VBS/Teb.fam
Analysis
- Virus is VBScript with a file size of 2,615 bytes
- If Trojan VBScript is run, it may display a dialogue
box with the text
"Kaspersky Anti-Virus 5.0 BETA Setup is initializing, please wait..."
-
This Trojan contains an error in the script which prevents the rest of its code from executing, however the following observations were made when reviewing the code:
- The Trojan may attempt to delete the file "c:\Windows\System\Wsock32.dll"
- The Trojan may attempt to write a new file as "c:\hyberfil.sys" and insert this text into it -"Archivo eliminado por ser parte de Norton AV, Kaspersky Anti-Virus. "
- The Trojan may write a new startup file "c:\configs.sys" and insert this text into it:"Arhivo eliminado por ser parte de NOD32, Kaspersky Anti-Virus. "
- The Trojan may attempt to copy itself as the following file names -C:\My Shared Folder\KAV5.0_BETA.exe.vbs
C:\asd.exe
C:\explorer.exe
- The Trojan may then display several message boxes with suggestions that Kaspersky Antivirus has detected a virus -"Kaspersky Anti-Virus 5.0 BETA está instalado, por favor reporte cualquier BUG que encuentre a suggestions@kaspersky.com"

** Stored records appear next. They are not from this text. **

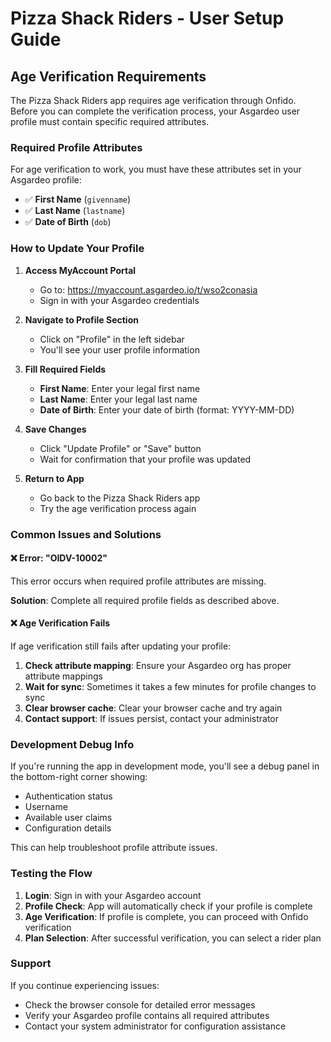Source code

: # Pizza Shack Riders - User Setup Guide

## Age Verification Requirements

The Pizza Shack Riders app requires age verification through Onfido. Before you can complete the verification process, your Asgardeo user profile must contain specific required attributes.

### Required Profile Attributes

For age verification to work, you must have these attributes set in your Asgardeo profile:

- ✅ **First Name** (`givenname`)
- ✅ **Last Name** (`lastname`) 
- ✅ **Date of Birth** (`dob`)

### How to Update Your Profile

1. **Access MyAccount Portal**
   - Go to: https://myaccount.asgardeo.io/t/wso2conasia
   - Sign in with your Asgardeo credentials

2. **Navigate to Profile Section**
   - Click on "Profile" in the left sidebar
   - You'll see your user profile information

3. **Fill Required Fields**
   - **First Name**: Enter your legal first name
   - **Last Name**: Enter your legal last name
   - **Date of Birth**: Enter your date of birth (format: YYYY-MM-DD)

4. **Save Changes**
   - Click "Update Profile" or "Save" button
   - Wait for confirmation that your profile was updated

5. **Return to App**
   - Go back to the Pizza Shack Riders app
   - Try the age verification process again

### Common Issues and Solutions

#### ❌ Error: "OIDV-10002"
This error occurs when required profile attributes are missing.

**Solution**: Complete all required profile fields as described above.

#### ❌ Age Verification Fails
If age verification still fails after updating your profile:

1. **Check attribute mapping**: Ensure your Asgardeo org has proper attribute mappings
2. **Wait for sync**: Sometimes it takes a few minutes for profile changes to sync
3. **Clear browser cache**: Clear your browser cache and try again
4. **Contact support**: If issues persist, contact your administrator

### Development Debug Info

If you're running the app in development mode, you'll see a debug panel in the bottom-right corner showing:
- Authentication status
- Username
- Available user claims
- Configuration details

This can help troubleshoot profile attribute issues.

### Testing the Flow

1. **Login**: Sign in with your Asgardeo account
2. **Profile Check**: App will automatically check if your profile is complete
3. **Age Verification**: If profile is complete, you can proceed with Onfido verification
4. **Plan Selection**: After successful verification, you can select a rider plan

### Support

If you continue experiencing issues:
- Check the browser console for detailed error messages
- Verify your Asgardeo profile contains all required attributes
- Contact your system administrator for configuration assistance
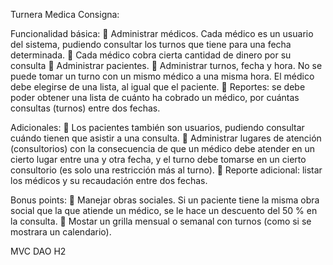 Turnera Medica
Consigna:

Funcionalidad básica:
 Administrar médicos. Cada médico es un usuario del sistema, pudiendo consultar
los turnos que tiene para una fecha determinada.
 Cada médico cobra cierta cantidad de dinero por su consulta
 Administrar pacientes.
 Administrar turnos, fecha y hora. No se puede tomar un turno con un mismo
médico a una misma hora. El médico debe elegirse de una lista, al igual que el
paciente.
 Reportes: se debe poder obtener una lista de cuánto ha cobrado un médico, por
cuántas consultas (turnos) entre dos fechas.

Adicionales:
 Los pacientes también son usuarios, pudiendo consultar cuándo tienen que asistir
a una consulta.
 Administrar lugares de atención (consultorios) con la consecuencia de que un
médico debe atender en un cierto lugar entre una y otra fecha, y el turno debe
tomarse en un cierto consultorio (es solo una restricción más al turno).
 Reporte adicional: listar los médicos y su recaudación entre dos fechas.

Bonus points:
 Manejar obras sociales. Si un paciente tiene la misma obra social que la que
atiende un médico, se le hace un descuento del 50 % en la consulta.
 Mostar un grilla mensual o semanal con turnos (como si se mostrara un
calendario).

MVC
DAO
H2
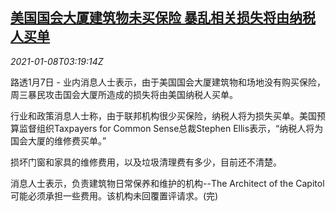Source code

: <!--1610076194000-->
[美国国会大厦建筑物未买保险 暴乱相关损失将由纳税人买单](https://cn.reuters.com/article/us-congress-destroy-insurance-0108-idCNKBS29D0D4)
------

<div><i>2021-01-08T03:19:14Z</i></div><p>路透1月7日 - 业内消息人士表示，由于美国国会大厦建筑物和场地没有购买保险，周三暴民攻击国会大厦所造成的损失将由美国纳税人买单。</p><p>行业和政策消息人士称，由于联邦机构很少买保险，纳税人将为损失买单。美国预算监督组织Taxpayers for Common Sense总裁Stephen Ellis表示，“纳税人将为国会大厦的维修费买单。”</p><p>损坏门窗和家具的维修费用，以及垃圾清理费有多少，目前还不清楚。</p><p>消息人士表示，负责建筑物日常保养和维护的机构--The Architect of the Capitol可能必须承担一些费用。该机构未回覆置评请求。(完)</p>
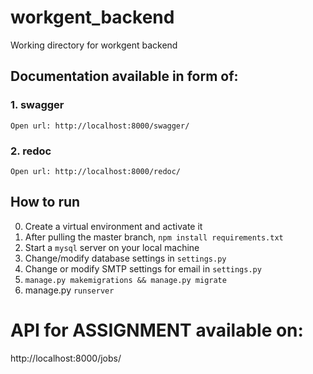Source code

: # workgent_backend

Working directory for workgent backend

## Documentation available in form of:

### 1. swagger

    Open url: http://localhost:8000/swagger/

### 2. redoc

    Open url: http://localhost:8000/redoc/

## How to run

0. Create a virtual environment and activate it
1. After pulling the master branch, `npm install requirements.txt`
2. Start a `mysql` server on your local machine
3. Change/modify database settings in `settings.py`
4. Change or modify SMTP settings for email in `settings.py`
5. `manage.py makemigrations && manage.py migrate`
6. manage.py `runserver`

# API for ASSIGNMENT available on:

http://localhost:8000/jobs/
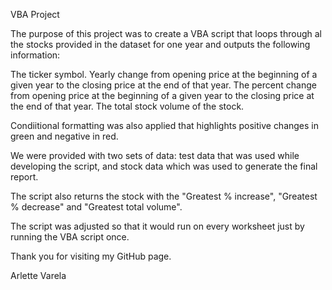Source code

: VBA Project

The purpose of this project was to create a VBA script that loops through al the stocks provided in the dataset for one year and outputs the following information:

The ticker symbol.
Yearly change from opening price at the beginning of a given year to the closing price at the end of that year.
The percent change from opening price at the beginning of a given year to the closing price at the end of that year.
The total stock volume of the stock.

Condiitional formatting was also applied that highlights positive changes in green and negative in red.

We were provided with two sets of data: test data that was used while developing the script, and stock data which was used to generate the final report.

The script also returns the stock with the "Greatest % increase", "Greatest % decrease" and "Greatest total volume". 

The script was adjusted so that it would run on every worksheet just by running the VBA script once.

Thank you for visiting my GitHub page.

Arlette Varela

"Kaspersky Anti-Virus 5.0 BET is installed, please report any BUG found in it product"
"Instalación finalizada con éxito, por favor reinicie la compitadora"
"Please restart your computer"
"Kaspersky Anti-Virus 5.0 BETA build 4"
- The Trojan may then write a text file named "c:\Windows\AvpM.exe.vbs" and insert this text into it -"Eugene Kaspersky is the best!!!!"